The dramatic transformation of its ordering and delivery services is seen as KFC accepting the challenge from other major players in the fast food industry like Menulog to get food to customers as quickly as possible.

A KFC spokesperson said the newly devised strategy was because of increasing consumer preference for greater use of digital technology when selecting fast food.

“About five per cent of ordering currently takes place on digital platforms. That is expected to grow to about 30 per cent in just three years,” the spokeswoman told news.com.au.

“Click and collect is just becoming such a natural part of everyday life, and people are much more comfortable purchasing on a mobile phone now than ever before.

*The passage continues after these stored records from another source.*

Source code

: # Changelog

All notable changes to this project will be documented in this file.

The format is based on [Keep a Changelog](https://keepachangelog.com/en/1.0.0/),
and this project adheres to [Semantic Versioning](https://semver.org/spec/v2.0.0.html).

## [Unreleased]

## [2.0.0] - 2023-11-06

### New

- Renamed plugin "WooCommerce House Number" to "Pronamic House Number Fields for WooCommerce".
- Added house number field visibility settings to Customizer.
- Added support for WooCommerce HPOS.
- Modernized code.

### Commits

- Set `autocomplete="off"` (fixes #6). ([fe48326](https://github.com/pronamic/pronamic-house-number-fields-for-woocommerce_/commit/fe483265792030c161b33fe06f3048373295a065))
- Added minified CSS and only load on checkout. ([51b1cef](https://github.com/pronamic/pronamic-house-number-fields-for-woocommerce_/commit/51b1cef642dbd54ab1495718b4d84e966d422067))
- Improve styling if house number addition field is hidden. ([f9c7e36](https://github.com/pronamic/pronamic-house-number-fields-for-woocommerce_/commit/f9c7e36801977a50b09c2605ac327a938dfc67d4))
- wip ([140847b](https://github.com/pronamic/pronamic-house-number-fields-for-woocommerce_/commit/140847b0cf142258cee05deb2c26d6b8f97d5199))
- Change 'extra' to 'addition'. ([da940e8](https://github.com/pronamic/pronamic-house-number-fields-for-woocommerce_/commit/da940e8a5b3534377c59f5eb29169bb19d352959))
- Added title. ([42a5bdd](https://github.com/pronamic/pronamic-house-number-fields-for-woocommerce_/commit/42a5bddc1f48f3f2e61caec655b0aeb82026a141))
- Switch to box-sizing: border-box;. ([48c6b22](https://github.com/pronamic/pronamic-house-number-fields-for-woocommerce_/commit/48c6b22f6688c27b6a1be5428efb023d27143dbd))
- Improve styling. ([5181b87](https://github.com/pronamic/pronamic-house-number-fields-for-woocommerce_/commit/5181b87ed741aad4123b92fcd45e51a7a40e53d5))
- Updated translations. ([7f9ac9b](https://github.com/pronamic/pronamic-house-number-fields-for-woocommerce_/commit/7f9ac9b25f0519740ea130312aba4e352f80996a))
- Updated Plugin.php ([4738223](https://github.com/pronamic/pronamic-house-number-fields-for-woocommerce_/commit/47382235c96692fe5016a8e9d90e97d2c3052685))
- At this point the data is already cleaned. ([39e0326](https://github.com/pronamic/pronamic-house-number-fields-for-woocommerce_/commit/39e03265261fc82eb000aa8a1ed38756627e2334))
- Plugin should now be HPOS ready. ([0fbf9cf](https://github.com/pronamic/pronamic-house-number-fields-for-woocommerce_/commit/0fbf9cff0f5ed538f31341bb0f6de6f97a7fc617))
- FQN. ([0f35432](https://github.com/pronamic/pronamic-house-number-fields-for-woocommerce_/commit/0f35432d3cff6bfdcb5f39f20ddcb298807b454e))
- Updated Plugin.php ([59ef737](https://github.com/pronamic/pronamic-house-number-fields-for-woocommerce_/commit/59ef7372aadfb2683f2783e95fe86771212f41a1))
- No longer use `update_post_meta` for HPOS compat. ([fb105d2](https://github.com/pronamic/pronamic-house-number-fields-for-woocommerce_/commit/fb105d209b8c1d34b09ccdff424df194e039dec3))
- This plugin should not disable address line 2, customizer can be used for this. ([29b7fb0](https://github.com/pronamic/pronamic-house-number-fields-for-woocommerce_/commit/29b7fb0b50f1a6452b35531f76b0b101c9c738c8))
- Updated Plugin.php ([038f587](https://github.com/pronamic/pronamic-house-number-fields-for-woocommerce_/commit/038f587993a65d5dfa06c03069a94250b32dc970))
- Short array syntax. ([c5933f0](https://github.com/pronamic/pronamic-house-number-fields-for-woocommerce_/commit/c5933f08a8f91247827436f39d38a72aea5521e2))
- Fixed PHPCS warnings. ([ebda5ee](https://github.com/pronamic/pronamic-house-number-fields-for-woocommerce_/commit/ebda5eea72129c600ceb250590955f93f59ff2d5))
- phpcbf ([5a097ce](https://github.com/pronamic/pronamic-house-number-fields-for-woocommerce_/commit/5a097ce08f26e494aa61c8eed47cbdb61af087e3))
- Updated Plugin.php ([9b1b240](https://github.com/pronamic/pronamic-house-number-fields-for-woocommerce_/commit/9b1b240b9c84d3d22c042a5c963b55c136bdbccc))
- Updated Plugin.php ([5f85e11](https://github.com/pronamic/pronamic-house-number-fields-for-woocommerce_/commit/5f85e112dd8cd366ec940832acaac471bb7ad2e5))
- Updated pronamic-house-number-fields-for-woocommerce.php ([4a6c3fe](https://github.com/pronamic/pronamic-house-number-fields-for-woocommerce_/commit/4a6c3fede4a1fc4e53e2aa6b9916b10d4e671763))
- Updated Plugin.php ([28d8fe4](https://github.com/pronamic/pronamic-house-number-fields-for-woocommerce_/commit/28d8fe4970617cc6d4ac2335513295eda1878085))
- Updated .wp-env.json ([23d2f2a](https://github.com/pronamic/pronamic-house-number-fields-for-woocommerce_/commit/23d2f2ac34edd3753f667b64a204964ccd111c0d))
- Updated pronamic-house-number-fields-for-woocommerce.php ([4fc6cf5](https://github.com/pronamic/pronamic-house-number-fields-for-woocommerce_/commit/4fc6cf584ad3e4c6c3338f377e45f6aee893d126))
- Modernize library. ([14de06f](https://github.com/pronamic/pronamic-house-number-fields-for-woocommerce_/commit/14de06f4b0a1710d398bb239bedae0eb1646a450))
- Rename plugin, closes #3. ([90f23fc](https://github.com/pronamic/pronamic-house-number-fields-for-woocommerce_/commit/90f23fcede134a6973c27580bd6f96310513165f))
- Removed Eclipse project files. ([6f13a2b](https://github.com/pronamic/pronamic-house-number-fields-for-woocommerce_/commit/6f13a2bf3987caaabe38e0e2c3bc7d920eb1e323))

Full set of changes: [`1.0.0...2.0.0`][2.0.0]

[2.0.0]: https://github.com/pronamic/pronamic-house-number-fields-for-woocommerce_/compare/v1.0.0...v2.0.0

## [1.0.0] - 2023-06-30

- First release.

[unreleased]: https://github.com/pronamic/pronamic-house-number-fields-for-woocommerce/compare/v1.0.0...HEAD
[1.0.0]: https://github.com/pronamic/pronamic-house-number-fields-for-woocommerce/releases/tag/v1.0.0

“Our own data shows customers are ordering through online channels more and more.”

She said digital ordering at KFC has doubled year-on-year for the past five years.

“That shows people are looking for faster, easier, and more convenient options. The drive-through only format is an opportunity to provide a faster and more seamless ordering and collect experience,” she added.

The KFC strategy duplicates a growing focus by the food delivery and retail world towards increased use of digital technology without any need for a cash register manned by staff.

Coles, Woolworths, Target and Big W have already embraced digital shopping.

Amazon is nominally the world leader in the field and is quickly being joined by operators in Australia

Supermarket chain 7-Eleven has opened a click and go store in Melbourne’s Richmond which is complete cash, cheque and card free.

Shoppers simply pick the goods they want and use their smart phone to pay the account. There is no traditional checkout counter with an employee totalling the cost of a consumer’s spending. 

As digital shopping increasingly takes a leading role in consumer spending there is little doubt there will be casualties as fewer staff will be needed to man checkout counters and pay booths.

“It’s hard to say where it’ll end but definitely food is catching up to the likes of airlines and banks in terms of how customers are starting to access their meals,” the KFC spokeswoman told news.com.au

“We’re excited about how this sits alongside our strategy of supporting delivery as a need our customers have.

“Drivers play a pretty important role to making sure our customers’ wait times are shorter and that they’re getting their food as fresh as possible.

“If we can make it easier for drivers to collect the food and get it to our customers then our customers will get a better experience.”

Queensland University of Technology retail expert Gary Mortimer said businesses were continually blending digital and physical elements into their service model.

He told news.com.au that the KFC technology KFC was innovative and would reduce wait times.

“While customers can still verbally place an order, this second option allows customers to pre-order and pay on their smartphones, drive up and collect.”

“While convenient, (KFC) consumers still need to park, key in a four-digit code and wait while their order is being freshly prepared,” Dr Mortimer said.